> [Exercise details]
Take the lines of the data below from the very first through the line containing "## Symlinks" and output them exactly, pictures excluded.

[Rendered images with source text]
· · · · ·
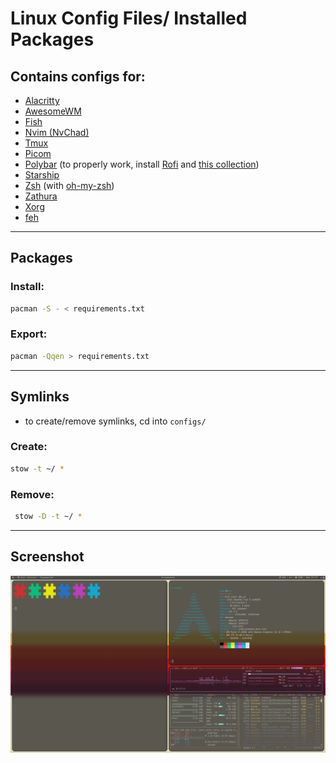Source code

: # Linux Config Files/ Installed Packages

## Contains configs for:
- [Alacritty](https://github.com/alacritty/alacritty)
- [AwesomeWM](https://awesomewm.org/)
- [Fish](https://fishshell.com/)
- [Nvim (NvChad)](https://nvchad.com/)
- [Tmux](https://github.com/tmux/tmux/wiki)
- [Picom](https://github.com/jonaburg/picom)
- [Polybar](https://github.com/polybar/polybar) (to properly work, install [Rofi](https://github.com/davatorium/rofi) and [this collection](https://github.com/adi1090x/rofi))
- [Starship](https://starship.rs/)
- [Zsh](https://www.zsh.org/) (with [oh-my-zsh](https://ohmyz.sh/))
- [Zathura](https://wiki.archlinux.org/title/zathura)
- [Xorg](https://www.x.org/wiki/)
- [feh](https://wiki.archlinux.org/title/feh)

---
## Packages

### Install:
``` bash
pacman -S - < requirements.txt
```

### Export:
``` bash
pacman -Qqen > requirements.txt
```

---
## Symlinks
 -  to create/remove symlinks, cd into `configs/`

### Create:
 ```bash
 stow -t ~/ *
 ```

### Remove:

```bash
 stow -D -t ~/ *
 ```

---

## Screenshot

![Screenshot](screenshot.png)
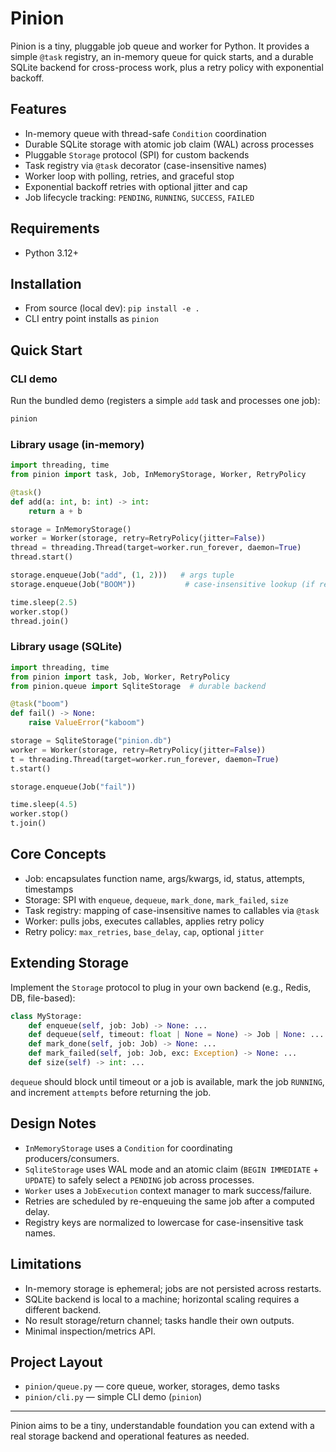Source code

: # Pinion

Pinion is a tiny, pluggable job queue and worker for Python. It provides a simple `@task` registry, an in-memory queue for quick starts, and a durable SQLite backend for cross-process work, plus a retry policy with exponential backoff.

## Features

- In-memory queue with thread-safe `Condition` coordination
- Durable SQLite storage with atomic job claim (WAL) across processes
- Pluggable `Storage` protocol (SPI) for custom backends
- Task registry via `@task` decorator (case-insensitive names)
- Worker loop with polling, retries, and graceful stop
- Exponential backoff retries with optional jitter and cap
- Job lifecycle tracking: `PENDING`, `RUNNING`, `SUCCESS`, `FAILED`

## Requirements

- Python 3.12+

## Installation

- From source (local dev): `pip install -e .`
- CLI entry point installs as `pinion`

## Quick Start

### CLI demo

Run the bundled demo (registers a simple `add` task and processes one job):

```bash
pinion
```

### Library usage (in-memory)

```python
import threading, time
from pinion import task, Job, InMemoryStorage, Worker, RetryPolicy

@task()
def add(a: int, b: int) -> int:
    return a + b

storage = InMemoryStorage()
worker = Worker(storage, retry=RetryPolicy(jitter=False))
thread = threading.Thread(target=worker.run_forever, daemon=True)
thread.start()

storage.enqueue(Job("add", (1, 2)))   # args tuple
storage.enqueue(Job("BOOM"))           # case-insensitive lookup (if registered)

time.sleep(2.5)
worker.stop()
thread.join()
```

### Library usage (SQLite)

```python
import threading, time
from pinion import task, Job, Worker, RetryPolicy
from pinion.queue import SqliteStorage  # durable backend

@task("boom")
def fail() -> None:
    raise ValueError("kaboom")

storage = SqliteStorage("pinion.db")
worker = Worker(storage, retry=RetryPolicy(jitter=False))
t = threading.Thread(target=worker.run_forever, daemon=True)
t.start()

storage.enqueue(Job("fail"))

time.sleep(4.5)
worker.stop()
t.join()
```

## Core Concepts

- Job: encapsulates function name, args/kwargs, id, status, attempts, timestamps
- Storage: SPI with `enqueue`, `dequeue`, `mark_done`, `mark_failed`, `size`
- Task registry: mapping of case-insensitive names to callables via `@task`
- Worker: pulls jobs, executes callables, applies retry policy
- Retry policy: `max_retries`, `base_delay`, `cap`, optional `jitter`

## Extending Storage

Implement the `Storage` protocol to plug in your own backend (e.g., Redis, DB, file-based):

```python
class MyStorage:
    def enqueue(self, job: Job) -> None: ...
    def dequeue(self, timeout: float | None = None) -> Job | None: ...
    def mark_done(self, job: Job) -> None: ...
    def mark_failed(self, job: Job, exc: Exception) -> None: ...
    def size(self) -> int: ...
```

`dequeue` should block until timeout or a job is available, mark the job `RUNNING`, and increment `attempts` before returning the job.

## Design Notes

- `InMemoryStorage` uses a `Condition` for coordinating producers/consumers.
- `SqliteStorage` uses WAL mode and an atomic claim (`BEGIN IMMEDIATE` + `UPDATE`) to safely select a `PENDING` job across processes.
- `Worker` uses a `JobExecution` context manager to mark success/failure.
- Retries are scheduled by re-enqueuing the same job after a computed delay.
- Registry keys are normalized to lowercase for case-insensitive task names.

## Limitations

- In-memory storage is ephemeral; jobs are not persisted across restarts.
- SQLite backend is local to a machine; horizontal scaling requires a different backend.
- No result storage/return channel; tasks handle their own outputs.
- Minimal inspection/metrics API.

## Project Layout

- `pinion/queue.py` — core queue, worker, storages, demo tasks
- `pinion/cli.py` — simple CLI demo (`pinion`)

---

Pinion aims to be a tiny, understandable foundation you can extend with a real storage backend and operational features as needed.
· · · · ·
> [Exercise output]
Source code

: # Linux Config Files/ Installed Packages

## Contains configs for:
- [Alacritty](https://github.com/alacritty/alacritty)
- [AwesomeWM](https://awesomewm.org/)
- [Fish](https://fishshell.com/)
- [Nvim (NvChad)](https://nvchad.com/)
- [Tmux](https://github.com/tmux/tmux/wiki)
- [Picom](https://github.com/jonaburg/picom)
- [Polybar](https://github.com/polybar/polybar) (to properly work, install [Rofi](https://github.com/davatorium/rofi) and [this collection](https://github.com/adi1090x/rofi))
- [Starship](https://starship.rs/)
- [Zsh](https://www.zsh.org/) (with [oh-my-zsh](https://ohmyz.sh/))
- [Zathura](https://wiki.archlinux.org/title/zathura)
- [Xorg](https://www.x.org/wiki/)
- [feh](https://wiki.archlinux.org/title/feh)

---
## Packages

### Install:
``` bash
pacman -S - < requirements.txt
```

### Export:
``` bash
pacman -Qqen > requirements.txt
```

---
## Symlinks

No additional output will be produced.